To avoid worldline entanglement, the system separates knowledge into three channels, each with a different persistence policy:

Data type TruthSet Train weights Session only
universal facts $\checkmark$ $\checkmark$ $\checkmark$
particular facts optional $\checkmark$ $\checkmark$
feelings $\times$ $\times$ $\checkmark$

This preserves empirical learning while preventing historical worldline capture. The system learns from events but never stores worldline histories.

Entanglement Policy

No spacetime particulars $\to$ no worldline capture

Data type TruthSet Train weights Session only
universal facts $\checkmark$ $\checkmark$ $\checkmark$
particular facts optional $\checkmark$ $\checkmark$
feelings $\times$ $\times$ $\checkmark$

This table is the architectural foundation. It separates knowledge into three channels — knowing, learning, and valuing — each with a different persistence policy. Universal facts (broad spatiotemporal extent) persist as reasoning premises and train weights. Particular facts (narrow spatiotemporal extent) always train weights and optionally persist to the TruthSet when store_concrete is true. Feelings are session-only.

The result: the system learns from events but never stores worldline histories (unless the user explicitly opts in).

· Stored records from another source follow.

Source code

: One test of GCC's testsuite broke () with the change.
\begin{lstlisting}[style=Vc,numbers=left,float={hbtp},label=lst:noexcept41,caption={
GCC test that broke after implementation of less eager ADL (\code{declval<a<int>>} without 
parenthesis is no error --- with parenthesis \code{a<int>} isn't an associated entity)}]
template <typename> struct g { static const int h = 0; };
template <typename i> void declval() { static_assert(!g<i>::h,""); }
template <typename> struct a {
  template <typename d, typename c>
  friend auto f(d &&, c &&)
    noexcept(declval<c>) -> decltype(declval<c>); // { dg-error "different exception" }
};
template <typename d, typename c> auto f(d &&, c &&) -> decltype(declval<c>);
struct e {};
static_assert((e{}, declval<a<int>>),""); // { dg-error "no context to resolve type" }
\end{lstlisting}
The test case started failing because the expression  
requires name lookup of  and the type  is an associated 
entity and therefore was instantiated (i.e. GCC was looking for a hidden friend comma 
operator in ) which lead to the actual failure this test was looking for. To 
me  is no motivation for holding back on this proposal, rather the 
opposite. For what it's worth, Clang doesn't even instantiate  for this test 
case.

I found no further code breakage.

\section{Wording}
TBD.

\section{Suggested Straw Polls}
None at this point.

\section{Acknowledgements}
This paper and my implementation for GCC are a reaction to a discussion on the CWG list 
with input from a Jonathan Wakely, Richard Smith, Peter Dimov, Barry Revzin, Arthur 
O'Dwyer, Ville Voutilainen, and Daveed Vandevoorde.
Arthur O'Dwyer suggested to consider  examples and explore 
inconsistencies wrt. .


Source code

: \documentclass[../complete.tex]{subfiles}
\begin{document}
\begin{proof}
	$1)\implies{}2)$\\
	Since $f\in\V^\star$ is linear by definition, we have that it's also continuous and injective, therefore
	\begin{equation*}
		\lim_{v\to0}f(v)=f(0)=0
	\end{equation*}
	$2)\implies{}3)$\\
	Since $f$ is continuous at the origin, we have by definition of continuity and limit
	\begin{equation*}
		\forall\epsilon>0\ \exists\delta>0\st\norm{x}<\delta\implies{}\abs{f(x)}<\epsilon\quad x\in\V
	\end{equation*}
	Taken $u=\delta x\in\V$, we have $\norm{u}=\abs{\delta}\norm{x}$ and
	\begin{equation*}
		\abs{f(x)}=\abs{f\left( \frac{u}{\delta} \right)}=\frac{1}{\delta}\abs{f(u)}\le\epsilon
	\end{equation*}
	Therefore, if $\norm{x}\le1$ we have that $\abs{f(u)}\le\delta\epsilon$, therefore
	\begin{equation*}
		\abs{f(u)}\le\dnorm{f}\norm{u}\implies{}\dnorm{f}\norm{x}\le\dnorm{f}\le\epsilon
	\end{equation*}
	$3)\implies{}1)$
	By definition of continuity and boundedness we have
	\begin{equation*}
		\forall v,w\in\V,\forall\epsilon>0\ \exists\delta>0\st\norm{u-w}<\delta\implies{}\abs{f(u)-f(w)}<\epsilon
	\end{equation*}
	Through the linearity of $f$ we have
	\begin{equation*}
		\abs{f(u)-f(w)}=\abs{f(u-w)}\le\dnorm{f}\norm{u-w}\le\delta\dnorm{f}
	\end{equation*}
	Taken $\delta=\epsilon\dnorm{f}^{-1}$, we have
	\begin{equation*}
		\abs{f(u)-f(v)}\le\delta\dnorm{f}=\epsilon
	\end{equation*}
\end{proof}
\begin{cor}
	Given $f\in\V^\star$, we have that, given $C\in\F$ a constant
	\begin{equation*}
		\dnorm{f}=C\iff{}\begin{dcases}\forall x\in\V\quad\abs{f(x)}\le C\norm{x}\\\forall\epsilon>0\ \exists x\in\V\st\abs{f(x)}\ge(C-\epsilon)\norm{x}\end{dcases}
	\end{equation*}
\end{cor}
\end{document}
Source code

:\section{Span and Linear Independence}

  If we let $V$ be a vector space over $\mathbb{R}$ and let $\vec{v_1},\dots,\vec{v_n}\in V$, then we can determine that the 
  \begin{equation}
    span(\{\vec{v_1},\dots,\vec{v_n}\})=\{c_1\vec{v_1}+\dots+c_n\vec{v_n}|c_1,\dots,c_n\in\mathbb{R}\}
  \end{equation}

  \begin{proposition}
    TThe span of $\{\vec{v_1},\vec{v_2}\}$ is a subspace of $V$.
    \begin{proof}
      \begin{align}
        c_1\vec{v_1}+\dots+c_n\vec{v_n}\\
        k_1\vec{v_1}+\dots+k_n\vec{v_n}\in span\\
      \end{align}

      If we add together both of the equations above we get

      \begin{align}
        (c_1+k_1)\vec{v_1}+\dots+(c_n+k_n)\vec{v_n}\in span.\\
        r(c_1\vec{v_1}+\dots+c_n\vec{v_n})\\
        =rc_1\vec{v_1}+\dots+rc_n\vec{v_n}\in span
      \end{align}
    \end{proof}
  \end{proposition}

See Entanglement.md for the full policy, Config.md for the store_concrete setting that controls particular-fact persistence, and Training.md for the online training pipeline.

Why particular facts always train weights

Three design considerations fix row 2 of the table:

  1. Pluralism requires inspectable particulars. WikiOracle supports plural truth — different epistemic frames may hold different particular claims (e.g. "the universe was created in seven days"). Recording such claims as facts with explicit certainty values makes them inspectable and contestable. Relegating them to weight-space would bury them as invisible biases. The store_concrete option lets the user decide whether these persist in the TruthSet.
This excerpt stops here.